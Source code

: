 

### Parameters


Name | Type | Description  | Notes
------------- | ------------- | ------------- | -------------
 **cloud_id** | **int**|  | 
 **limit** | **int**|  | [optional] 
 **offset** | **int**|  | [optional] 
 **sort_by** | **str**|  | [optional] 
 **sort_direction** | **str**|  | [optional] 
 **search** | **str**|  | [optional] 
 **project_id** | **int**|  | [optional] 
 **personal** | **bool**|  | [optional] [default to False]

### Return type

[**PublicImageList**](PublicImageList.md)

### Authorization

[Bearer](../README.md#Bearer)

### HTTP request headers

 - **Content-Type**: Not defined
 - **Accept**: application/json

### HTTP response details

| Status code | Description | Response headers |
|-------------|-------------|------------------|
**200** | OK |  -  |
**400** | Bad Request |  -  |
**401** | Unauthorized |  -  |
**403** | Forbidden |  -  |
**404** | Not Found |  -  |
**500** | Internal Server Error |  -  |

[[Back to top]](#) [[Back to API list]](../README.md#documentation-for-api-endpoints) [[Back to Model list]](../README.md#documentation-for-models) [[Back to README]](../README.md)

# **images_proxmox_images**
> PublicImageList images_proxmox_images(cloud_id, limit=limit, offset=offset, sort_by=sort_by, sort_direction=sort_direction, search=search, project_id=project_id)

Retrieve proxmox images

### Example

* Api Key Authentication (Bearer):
________________________________________
> WHAT YOU ARE ASKED TO DO: Give an exact repetition of all the material.

> RESULT BELOW:
Source code

: 

### Parameters


Name | Type | Description  | Notes
------------- | ------------- | ------------- | -------------
 **cloud_id** | **int**|  | 
 **limit** | **int**|  | [optional] 
 **offset** | **int**|  | [optional] 
 **sort_by** | **str**|  | [optional] 
 **sort_direction** | **str**|  | [optional] 
 **search** | **str**|  | [optional] 
 **project_id** | **int**|  | [optional] 
 **personal** | **bool**|  | [optional] [default to False]

### Return type

[**PublicImageList**](PublicImageList.md)

### Authorization

[Bearer](../README.md#Bearer)

### HTTP request headers

 - **Content-Type**: Not defined
 - **Accept**: application/json

### HTTP response details

| Status code | Description | Response headers |
|-------------|-------------|------------------|
**200** | OK |  -  |
**400** | Bad Request |  -  |
**401** | Unauthorized |  -  |
**403** | Forbidden |  -  |
**404** | Not Found |  -  |
**500** | Internal Server Error |  -  |

[[Back to top]](#) [[Back to API list]](../README.md#documentation-for-api-endpoints) [[Back to Model list]](../README.md#documentation-for-models) [[Back to README]](../README.md)

# **images_proxmox_images**
> PublicImageList images_proxmox_images(cloud_id, limit=limit, offset=offset, sort_by=sort_by, sort_direction=sort_direction, search=search, project_id=project_id)

Retrieve proxmox images

### Example

* Api Key Authentication (Bearer):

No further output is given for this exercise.